I have been a recipient of Direct Payments for six years and now, for the last couple of years, as Direct Health Payment user. I have seen some changes to what is promised (or what the intention was) and what is received. Having also been a voluntary advocate, I have advised many people on these matters, fought for their rights, and in a few occasions have even helped to sort out issues for health and Local Authority departments.

I have studied the acts, regulations, statutory guidance and case law on these issues to back up my arguments. I have gone through, as an exercise, to look in to the policies. Having examined twenty of them, both LA and NHS, the differences are unbelievable. Some policies go from twenty pages, to others, which run close to one hundred pages. I do not really understand the need for these, and the cost versus time element is a concern. We have perfectly good statutory guidance for Social Care, which covers everything needed, and similarly, there is statutory guidance for Health Budgets. So why have additional polices?

On both occasions, whether initially through Social Care, and now via the NHS, the fanfare and rhetoric was and still is about independence, choice and control. It was only five years ago, that I heard a Director of Social Care say in a council meeting that budgets can be used for anything apart from alcohol, cigarettes or drugs. I believe this intention is still there, as it has always been. I have even seen some unique and fantastic ways personal budgets have supported people’s lives. The universalised offer of personal budgets through the NHS though still in early days, is showing promise of practitioners showing unique ways for people to be supported for their health and care.

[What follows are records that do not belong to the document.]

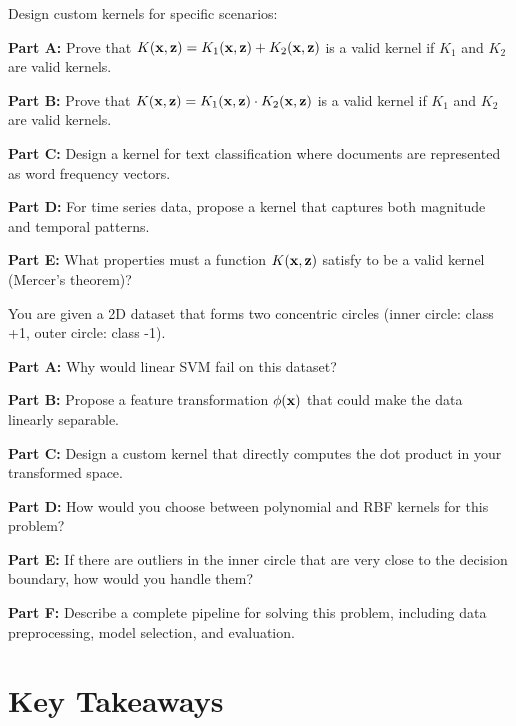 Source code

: \documentclass{article}
\newcounter{exercise}
\begin{document}
\begin{tcolorbox}[colback=blue!5!white,colframe=blue!75!black,title=Exercise \theexercise: Advanced Kernel Design]
Design custom kernels for specific scenarios:

\textbf{Part A:} Prove that $K(\mathbf{x}, \mathbf{z}) = K_1(\mathbf{x}, \mathbf{z}) + K_2(\mathbf{x}, \mathbf{z})$ is a valid kernel if $K_1$ and $K_2$ are valid kernels.

\textbf{Part B:} Prove that $K(\mathbf{x}, \mathbf{z}) = K_1(\mathbf{x}, \mathbf{z}) \cdot K_2(\mathbf{x}, \mathbf{z})$ is a valid kernel if $K_1$ and $K_2$ are valid kernels.

\textbf{Part C:} Design a kernel for text classification where documents are represented as word frequency vectors.

\textbf{Part D:} For time series data, propose a kernel that captures both magnitude and temporal patterns.

\textbf{Part E:} What properties must a function $K(\mathbf{x}, \mathbf{z})$ satisfy to be a valid kernel (Mercer's theorem)?
\end{tcolorbox}

\begin{tcolorbox}[colback=blue!5!white,colframe=blue!75!black,title=Exercise \theexercise: Comprehensive SVM Problem]
You are given a 2D dataset that forms two concentric circles (inner circle: class +1, outer circle: class -1).

\textbf{Part A:} Why would linear SVM fail on this dataset?

\textbf{Part B:} Propose a feature transformation $\phi(\mathbf{x})$ that could make the data linearly separable.

\textbf{Part C:} Design a custom kernel that directly computes the dot product in your transformed space.

\textbf{Part D:} How would you choose between polynomial and RBF kernels for this problem?

\textbf{Part E:} If there are outliers in the inner circle that are very close to the decision boundary, how would you handle them?

\textbf{Part F:} Describe a complete pipeline for solving this problem, including data preprocessing, model selection, and evaluation.
\end{tcolorbox}

\section{Key Takeaways}
\end{document}
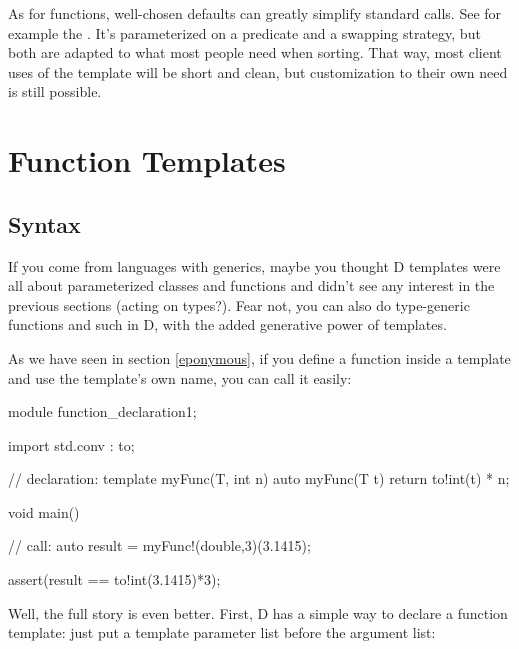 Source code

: 
As for functions, well-chosen defaults can greatly simplify standard calls. See for example the . It's parameterized on a predicate and a swapping strategy, but both are adapted to what most people need when sorting. That way, most client uses of the template will be short and clean, but customization to their own need is still possible.



\section{Function Templates}\label{functiontemplates}

\subsection{Syntax}\label{functiontemplatessyntax}

If you come from languages with generics, maybe you thought D templates were all about parameterized classes and functions and didn't see any interest in the previous sections (acting on types?). Fear not, you can also do type-generic functions and such in D, with the added generative power of templates.

As we have seen in section \ref{eponymous}, if you define a function inside a template and use the template's own name, you can call it easily:

\begin{dcode}
module function_declaration1;

import std.conv : to;

// declaration:
template myFunc(T, int n)
{
    auto myFunc(T t) { return to!int(t) * n;}
}

void main()
{
    // call:
    auto result = myFunc!(double,3)(3.1415);

    assert(result == to!int(3.1415)*3);
}
\end{dcode}

Well, the full story is even better. First, D has a simple way to declare a function template: just put a template parameter list before the argument list:

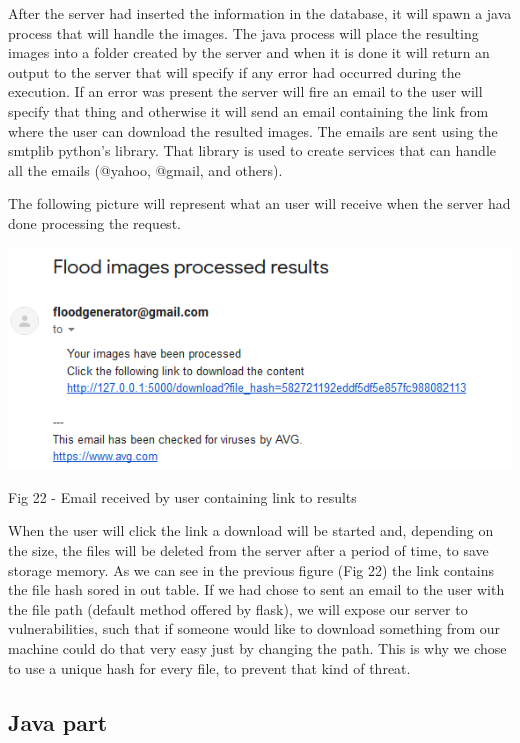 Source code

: \documentclass[12pt, a4paper]{report}
\begin{document}
After the server had inserted the information in the database, it will spawn a java process that will handle the images. The java process will place the resulting images into a folder created by the server and when it is done it will return an output to the server that will specify if any error had occurred during the execution. If an error was present the server will fire an email to the user will specify that thing and otherwise it will send an email containing the link from where the user can download the resulted images. The emails are sent using the smtplib python's library. That library is used to create services that can handle all the emails (@yahoo, @gmail, and others).
\par 

The following picture will represent what an user will receive when the server had done processing the request.

\medskip
\includegraphics[scale=1, center]{receive_email.png}
\begin{center}
Fig 22 - Email received by user containing link to results
\end{center}
\par 

When the user will click the link a download will be started and, depending on the size, the files will be deleted from the server after a period of time, to save storage memory. As we can see in the previous figure (Fig 22) the link contains the file hash sored in out table. If we had chose to sent an email to the user with the file path (default method offered by flask), we will expose our server to vulnerabilities, such that if someone would like to download something from our machine could do that very easy just by changing the path. This is why we chose to use a unique hash for every file, to prevent that kind of threat.

\subsection{Java part}
\end{document}
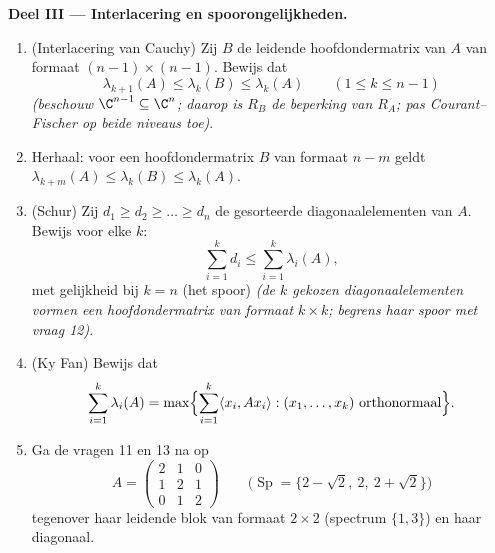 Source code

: \begin{problem}
\medskip
\noindent\textbf{Deel III --- Interlacering en
spoorongelijkheden.}
\begin{enumerate}[resume]
  \item (Interlacering van Cauchy) Zij $B$ de leidende
        hoofdondermatrix van $A$ van formaat $(n-1)\times(n-1)$.
        Bewijs dat
        \[
        \lambda_{k+1}(A) \leq \lambda_k(B) \leq \lambda_k(A)
        \qquad (1 \leq k \leq n-1)
        \]
        \emph{(beschouw $\C^{n-1} \subseteq \C^n$; daarop is
        $R_B$ de beperking van $R_A$; pas Courant--Fischer op
        beide niveaus toe)}.
  \item Herhaal: voor een hoofdondermatrix $B$ van formaat $n -
        m$ geldt $\lambda_{k+m}(A) \leq \lambda_k(B) \leq
        \lambda_k(A)$.
  \item (Schur) Zij $d_1 \geq d_2 \geq \dots \geq d_n$ de
        gesorteerde diagonaalelementen van $A$. Bewijs voor elke
        $k$:
        \[
        \sum_{i=1}^{k} d_i \leq \sum_{i=1}^{k}\lambda_i(A),
        \]
        met gelijkheid bij $k = n$ (het spoor)
        \emph{(de $k$ gekozen diagonaalelementen vormen een
        hoofdondermatrix van formaat $k\times k$; begrens haar
        spoor met vraag 12)}.
  \item (Ky Fan) Bewijs dat
        \[
        \sum_{i=1}^{k}\lambda_i(A)
        = \max\Bigl\{\sum_{i=1}^{k}\langle x_i, Ax_i\rangle
        : (x_1, \dots, x_k) \text{ orthonormaal}\Bigr\} .
        \]
  \item Ga de vragen 11 en 13 na op
        \[
        A = \begin{pmatrix} 2 & 1 & 0\\ 1 & 2 & 1\\
        0 & 1 & 2\end{pmatrix}
        \qquad
        \bigl(\operatorname{Sp} = \{2 - \sqrt2,\ 2,\
        2+\sqrt2\}\bigr)
        \]
        tegenover haar leidende blok van formaat $2\times2$
        (spectrum $\{1, 3\}$) en haar diagonaal.
\end{enumerate}


\end{problem}
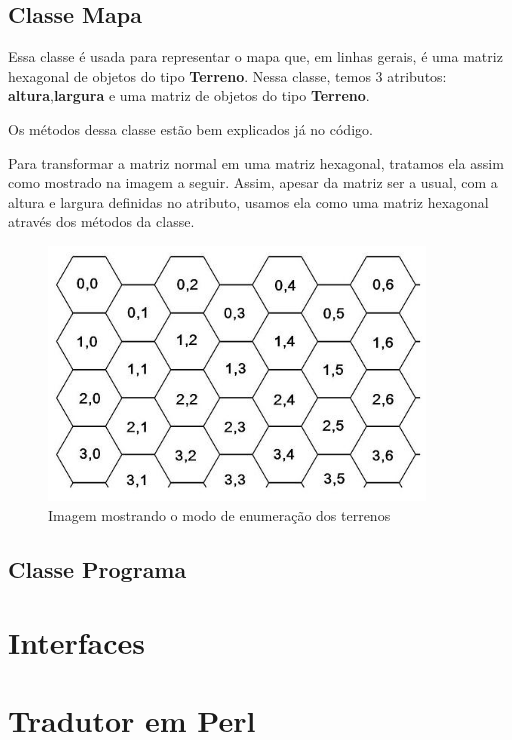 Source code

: \documentclass[11pt]{article}
\begin{document}
\subsection{Classe Mapa}

Essa classe é usada para representar o mapa que, em linhas gerais, é uma matriz hexagonal de objetos do tipo \textbf{\color{red}Terreno}. Nessa classe, temos 3 atributos: \textbf{\color{red}altura},\textbf{\color{red}largura} e uma matriz de objetos do tipo \textbf{\color{red}Terreno}.

Os métodos dessa classe estão bem explicados já no código.

Para transformar a matriz normal em uma matriz hexagonal, tratamos ela assim como mostrado na imagem a seguir. Assim, apesar da matriz ser a usual, com a altura e largura definidas no atributo, usamos ela como uma matriz hexagonal através dos métodos da classe.

\begin{figure}[h]

    \center

    \includegraphics[width=10cm]{hex_array.jpg}

    \label{hexmatrix}

    \caption{Imagem mostrando o modo de enumeração dos terrenos}

\end{figure}

\subsection{Classe Programa}

\section{Interfaces}

\section{Tradutor em Perl}
\end{document}
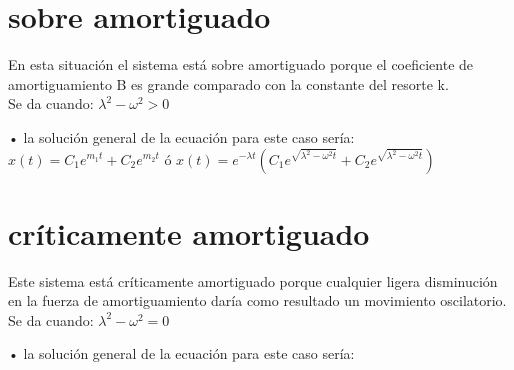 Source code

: \documentclass[12pt,a4paper]{article}
\begin{document}
\section{sobre amortiguado}
En esta situación el sistema está sobre amortiguado porque
el coeficiente de amortiguamiento B es grande comparado con la constante del resorte k.\\ 
 
 \vspace{0.6cm}
Se da cuando: \hspace{0.8cm}   $\lambda^{2}  - \omega^{2} > 0$

 \vspace{0.6cm}
 • la solución general de la ecuación para este caso sería:\\
 
 $x(t) = C_{1}e^{m_{1}t} + C_{2}e^{m_{2}t}$ \hspace{0.8cm} ó \hspace{0.8cm} $x(t) = e^{-\lambda t}(C_{1}e^{\sqrt{\lambda^{2}-\omega^{2}t}} + C_{2}e^{\sqrt{\lambda^{2}-\omega^{2}t}} )$

\begin{figure}[H]

        \centering

\end{figure}





\section{críticamente amortiguado}
Este sistema está críticamente amortiguado porque cualquier ligera disminución en la fuerza de amortiguamiento daría como resultado un movimiento oscilatorio.\\

 \vspace{0.6cm}
Se da cuando: \hspace{0.8cm}   $\lambda^{2}  - \omega^{2} = 0$

\vspace{0.6cm}
 • la solución general de la ecuación para este caso sería:\\
 
\end{document}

All this promise and fantastic work, and yet there is another side to this. There are in essence two parts to the issue. Firstly in the huge push, people were allowed to use their budgets for a very wide range of uses, having heard some of these even I, as a member of the public, had to question how people were allowed to buy such things. Personally I think people got caught up in the rhetoric and Local Authorities and the NHS did not really question the benefit to the person themselves overall and  didnt advice and help manage the budget appropriately.

Due to various austerity measures, and questions about some of the expenditure (quite rightly), instead of having straight forward conversations with people lot of Social Care and Health Authorities just went down the road of putting in polices which try to curb expenditure. Not all of it, legally or technically correct.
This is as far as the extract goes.